## What you need to do
Leave out the pictures and transcribe every entry below exactly.

Pictures paired with source code:
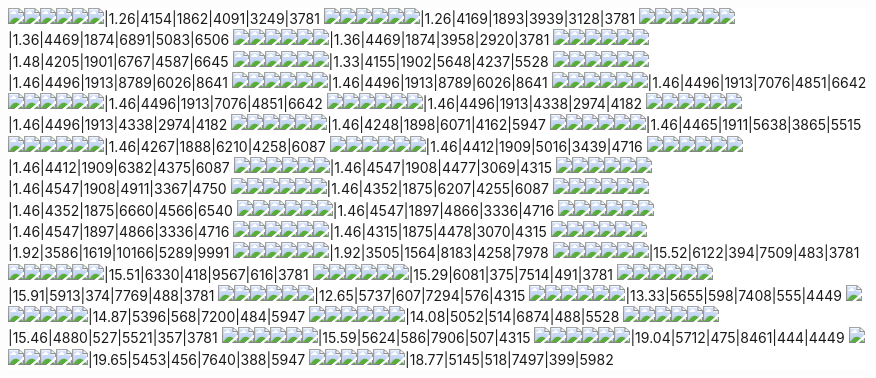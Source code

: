 ![](/item/3072.png)![](/item/3006.png)![](/item/3033.png)![](/item/3085.png)![](/item/3087.png)![](/item/3095.png)|1.26|4154|1862|4091|3249|3781
![](/item/3033.png)![](/item/3006.png)![](/item/3074.png)![](/item/3087.png)![](/item/3091.png)![](/item/3095.png)|1.26|4169|1893|3939|3128|3781
![](/item/3072.png)![](/item/3026.png)![](/item/3033.png)![](/item/3087.png)![](/item/3095.png)![](/item/3006.png)|1.36|4469|1874|6891|5083|6506
![](/item/3033.png)![](/item/3006.png)![](/item/3074.png)![](/item/3087.png)![](/item/3095.png)![](/item/3508.png)|1.36|4469|1874|3958|2920|3781
![](/item/3095.png)![](/item/6035.png)![](/item/3046.png)![](/item/3033.png)![](/item/3748.png)![](/item/6673.png)|1.48|4205|1901|6767|4587|6645
![](/item/3006.png)![](/item/3046.png)![](/item/3095.png)![](/item/3004.png)![](/item/3033.png)![](/item/6673.png)|1.33|4155|1902|5648|4237|5528
![](/item/3033.png)![](/item/3006.png)![](/item/3026.png)![](/item/3095.png)![](/item/6673.png)![](/item/6693.png)|1.46|4496|1913|8789|6026|8641
![](/item/3033.png)![](/item/3006.png)![](/item/3026.png)![](/item/3095.png)![](/item/6673.png)![](/item/6696.png)|1.46|4496|1913|8789|6026|8641
![](/item/3072.png)![](/item/3006.png)![](/item/3033.png)![](/item/3095.png)![](/item/6693.png)![](/item/8001.png)|1.46|4496|1913|7076|4851|6642
![](/item/3072.png)![](/item/3006.png)![](/item/3033.png)![](/item/3095.png)![](/item/6696.png)![](/item/8001.png)|1.46|4496|1913|7076|4851|6642
![](/item/3033.png)![](/item/3006.png)![](/item/3095.png)![](/item/3139.png)![](/item/6693.png)![](/item/6630.png)|1.46|4496|1913|4338|2974|4182
![](/item/3033.png)![](/item/3006.png)![](/item/3095.png)![](/item/3139.png)![](/item/6696.png)![](/item/6630.png)|1.46|4496|1913|4338|2974|4182
![](/item/3033.png)![](/item/3006.png)![](/item/3095.png)![](/item/3508.png)![](/item/6673.png)![](/item/6632.png)|1.46|4248|1898|6071|4162|5947
![](/item/6695.png)![](/item/3181.png)![](/item/3006.png)![](/item/3033.png)![](/item/3095.png)![](/item/6673.png)|1.46|4465|1911|5638|3865|5515
![](/item/3033.png)![](/item/3095.png)![](/item/3181.png)![](/item/3508.png)![](/item/6673.png)![](/item/3006.png)|1.46|4267|1888|6210|4258|6087
![](/item/3095.png)![](/item/6035.png)![](/item/3072.png)![](/item/3033.png)![](/item/3181.png)![](/item/3006.png)|1.46|4412|1909|5016|3439|4716
![](/item/3033.png)![](/item/3006.png)![](/item/3074.png)![](/item/3095.png)![](/item/3181.png)![](/item/6673.png)|1.46|4412|1909|6382|4375|6087
![](/item/3095.png)![](/item/3179.png)![](/item/3181.png)![](/item/3074.png)![](/item/3033.png)![](/item/3006.png)|1.46|4547|1908|4477|3069|4315
![](/item/3095.png)![](/item/3181.png)![](/item/3814.png)![](/item/3074.png)![](/item/3033.png)![](/item/3006.png)|1.46|4547|1908|4911|3367|4750
![](/item/3095.png)![](/item/3179.png)![](/item/3181.png)![](/item/3033.png)![](/item/6673.png)![](/item/3006.png)|1.46|4352|1875|6207|4255|6087
![](/item/3095.png)![](/item/3181.png)![](/item/3814.png)![](/item/3033.png)![](/item/6673.png)![](/item/3006.png)|1.46|4352|1875|6660|4566|6540
![](/item/3033.png)![](/item/3095.png)![](/item/3181.png)![](/item/6693.png)![](/item/6630.png)![](/item/3006.png)|1.46|4547|1897|4866|3336|4716
![](/item/3033.png)![](/item/3095.png)![](/item/3181.png)![](/item/6696.png)![](/item/6630.png)![](/item/3006.png)|1.46|4547|1897|4866|3336|4716
![](/item/3095.png)![](/item/3139.png)![](/item/3181.png)![](/item/3074.png)![](/item/3033.png)![](/item/3006.png)|1.46|4315|1875|4478|3070|4315
![](/item/3033.png)![](/item/3095.png)![](/item/3181.png)![](/item/6673.png)![](/item/8001.png)![](/item/3006.png)|1.92|3586|1619|10166|5289|9991
![](/item/3033.png)![](/item/3006.png)![](/item/3095.png)![](/item/3181.png)![](/item/8001.png)![](/item/6630.png)|1.92|3505|1564|8183|4258|7978
![](/item/3072.png)![](/item/3004.png)![](/item/3033.png)![](/item/3508.png)![](/item/6672.png)![](/item/6691.png)|15.52|6122|394|7509|483|3781
![](/item/3072.png)![](/item/3179.png)![](/item/6672.png)![](/item/3033.png)![](/item/3074.png)![](/item/6691.png)|15.51|6330|418|9567|616|3781
![](/item/3072.png)![](/item/3033.png)![](/item/6672.png)![](/item/6693.png)![](/item/6691.png)![](/item/3115.png)|15.29|6081|375|7514|491|3781
![](/item/3072.png)![](/item/3046.png)![](/item/3033.png)![](/item/6672.png)![](/item/6695.png)![](/item/6691.png)|15.91|5913|374|7769|488|3781
![](/item/6691.png)![](/item/3095.png)![](/item/3072.png)![](/item/6672.png)![](/item/3071.png)![](/item/3033.png)|12.65|5737|607|7294|576|4315
![](/item/6691.png)![](/item/3095.png)![](/item/3072.png)![](/item/6672.png)![](/item/3033.png)![](/item/3748.png)|13.33|5655|598|7408|555|4449
![](/item/3095.png)![](/item/3161.png)![](/item/6672.png)![](/item/3033.png)![](/item/6673.png)![](/item/6691.png)|14.87|5396|568|7200|484|5947
![](/item/6691.png)![](/item/3095.png)![](/item/3046.png)![](/item/3033.png)![](/item/6673.png)![](/item/6672.png)|14.08|5052|514|6874|488|5528
![](/item/6691.png)![](/item/3095.png)![](/item/3006.png)![](/item/3033.png)![](/item/3074.png)![](/item/6672.png)|15.46|4880|527|5521|357|3781
![](/item/6691.png)![](/item/3095.png)![](/item/3046.png)![](/item/3033.png)![](/item/3072.png)![](/item/3181.png)|15.59|5624|586|7906|507|4315
![](/item/6691.png)![](/item/3095.png)![](/item/3072.png)![](/item/3033.png)![](/item/3087.png)![](/item/3748.png)|19.04|5712|475|8461|444|4449
![](/item/6691.png)![](/item/3095.png)![](/item/3087.png)![](/item/3033.png)![](/item/3161.png)![](/item/6673.png)|19.65|5453|456|7640|388|5947
![](/item/6691.png)![](/item/3095.png)![](/item/3085.png)![](/item/3033.png)![](/item/3814.png)![](/item/6673.png)|18.77|5145|518|7497|399|5982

## Answer to the problem
Source code

: ![](/item/3072.png)![](/item/3006.png)![](/item/3033.png)![](/item/3085.png)![](/item/3087.png)![](/item/3095.png)|1.26|4154|1862|4091|3249|3781
![](/item/3033.png)![](/item/3006.png)![](/item/3074.png)![](/item/3087.png)![](/item/3091.png)![](/item/3095.png)|1.26|4169|1893|3939|3128|3781
![](/item/3072.png)![](/item/3026.png)![](/item/3033.png)![](/item/3087.png)![](/item/3095.png)![](/item/3006.png)|1.36|4469|1874|6891|5083|6506
![](/item/3033.png)![](/item/3006.png)![](/item/3074.png)![](/item/3087.png)![](/item/3095.png)![](/item/3508.png)|1.36|4469|1874|3958|2920|3781
![](/item/3095.png)![](/item/6035.png)![](/item/3046.png)![](/item/3033.png)![](/item/3748.png)![](/item/6673.png)|1.48|4205|1901|6767|4587|6645
![](/item/3006.png)![](/item/3046.png)![](/item/3095.png)![](/item/3004.png)![](/item/3033.png)![](/item/6673.png)|1.33|4155|1902|5648|4237|5528
![](/item/3033.png)![](/item/3006.png)![](/item/3026.png)![](/item/3095.png)![](/item/6673.png)![](/item/6693.png)|1.46|4496|1913|8789|6026|8641
![](/item/3033.png)![](/item/3006.png)![](/item/3026.png)![](/item/3095.png)![](/item/6673.png)![](/item/6696.png)|1.46|4496|1913|8789|6026|8641
![](/item/3072.png)![](/item/3006.png)![](/item/3033.png)![](/item/3095.png)![](/item/6693.png)![](/item/8001.png)|1.46|4496|1913|7076|4851|6642
![](/item/3072.png)![](/item/3006.png)![](/item/3033.png)![](/item/3095.png)![](/item/6696.png)![](/item/8001.png)|1.46|4496|1913|7076|4851|6642
![](/item/3033.png)![](/item/3006.png)![](/item/3095.png)![](/item/3139.png)![](/item/6693.png)![](/item/6630.png)|1.46|4496|1913|4338|2974|4182
![](/item/3033.png)![](/item/3006.png)![](/item/3095.png)![](/item/3139.png)![](/item/6696.png)![](/item/6630.png)|1.46|4496|1913|4338|2974|4182
![](/item/3033.png)![](/item/3006.png)![](/item/3095.png)![](/item/3508.png)![](/item/6673.png)![](/item/6632.png)|1.46|4248|1898|6071|4162|5947
![](/item/6695.png)![](/item/3181.png)![](/item/3006.png)![](/item/3033.png)![](/item/3095.png)![](/item/6673.png)|1.46|4465|1911|5638|3865|5515
![](/item/3033.png)![](/item/3095.png)![](/item/3181.png)![](/item/3508.png)![](/item/6673.png)![](/item/3006.png)|1.46|4267|1888|6210|4258|6087
![](/item/3095.png)![](/item/6035.png)![](/item/3072.png)![](/item/3033.png)![](/item/3181.png)![](/item/3006.png)|1.46|4412|1909|5016|3439|4716
![](/item/3033.png)![](/item/3006.png)![](/item/3074.png)![](/item/3095.png)![](/item/3181.png)![](/item/6673.png)|1.46|4412|1909|6382|4375|6087
![](/item/3095.png)![](/item/3179.png)![](/item/3181.png)![](/item/3074.png)![](/item/3033.png)![](/item/3006.png)|1.46|4547|1908|4477|3069|4315
![](/item/3095.png)![](/item/3181.png)![](/item/3814.png)![](/item/3074.png)![](/item/3033.png)![](/item/3006.png)|1.46|4547|1908|4911|3367|4750
![](/item/3095.png)![](/item/3179.png)![](/item/3181.png)![](/item/3033.png)![](/item/6673.png)![](/item/3006.png)|1.46|4352|1875|6207|4255|6087
![](/item/3095.png)![](/item/3181.png)![](/item/3814.png)![](/item/3033.png)![](/item/6673.png)![](/item/3006.png)|1.46|4352|1875|6660|4566|6540
![](/item/3033.png)![](/item/3095.png)![](/item/3181.png)![](/item/6693.png)![](/item/6630.png)![](/item/3006.png)|1.46|4547|1897|4866|3336|4716
![](/item/3033.png)![](/item/3095.png)![](/item/3181.png)![](/item/6696.png)![](/item/6630.png)![](/item/3006.png)|1.46|4547|1897|4866|3336|4716
![](/item/3095.png)![](/item/3139.png)![](/item/3181.png)![](/item/3074.png)![](/item/3033.png)![](/item/3006.png)|1.46|4315|1875|4478|3070|4315
![](/item/3033.png)![](/item/3095.png)![](/item/3181.png)![](/item/6673.png)![](/item/8001.png)![](/item/3006.png)|1.92|3586|1619|10166|5289|9991
![](/item/3033.png)![](/item/3006.png)![](/item/3095.png)![](/item/3181.png)![](/item/8001.png)![](/item/6630.png)|1.92|3505|1564|8183|4258|7978
![](/item/3072.png)![](/item/3004.png)![](/item/3033.png)![](/item/3508.png)![](/item/6672.png)![](/item/6691.png)|15.52|6122|394|7509|483|3781
![](/item/3072.png)![](/item/3179.png)![](/item/6672.png)![](/item/3033.png)![](/item/3074.png)![](/item/6691.png)|15.51|6330|418|9567|616|3781
![](/item/3072.png)![](/item/3033.png)![](/item/6672.png)![](/item/6693.png)![](/item/6691.png)![](/item/3115.png)|15.29|6081|375|7514|491|3781
![](/item/3072.png)![](/item/3046.png)![](/item/3033.png)![](/item/6672.png)![](/item/6695.png)![](/item/6691.png)|15.91|5913|374|7769|488|3781
![](/item/6691.png)![](/item/3095.png)![](/item/3072.png)![](/item/6672.png)![](/item/3071.png)![](/item/3033.png)|12.65|5737|607|7294|576|4315
![](/item/6691.png)![](/item/3095.png)![](/item/3072.png)![](/item/6672.png)![](/item/3033.png)![](/item/3748.png)|13.33|5655|598|7408|555|4449
![](/item/3095.png)![](/item/3161.png)![](/item/6672.png)![](/item/3033.png)![](/item/6673.png)![](/item/6691.png)|14.87|5396|568|7200|484|5947
![](/item/6691.png)![](/item/3095.png)![](/item/3046.png)![](/item/3033.png)![](/item/6673.png)![](/item/6672.png)|14.08|5052|514|6874|488|5528
![](/item/6691.png)![](/item/3095.png)![](/item/3006.png)![](/item/3033.png)![](/item/3074.png)![](/item/6672.png)|15.46|4880|527|5521|357|3781
![](/item/6691.png)![](/item/3095.png)![](/item/3046.png)![](/item/3033.png)![](/item/3072.png)![](/item/3181.png)|15.59|5624|586|7906|507|4315
![](/item/6691.png)![](/item/3095.png)![](/item/3072.png)![](/item/3033.png)![](/item/3087.png)![](/item/3748.png)|19.04|5712|475|8461|444|4449
![](/item/6691.png)![](/item/3095.png)![](/item/3087.png)![](/item/3033.png)![](/item/3161.png)![](/item/6673.png)|19.65|5453|456|7640|388|5947
![](/item/6691.png)![](/item/3095.png)![](/item/3085.png)![](/item/3033.png)![](/item/3814.png)![](/item/6673.png)|18.77|5145|518|7497|399|5982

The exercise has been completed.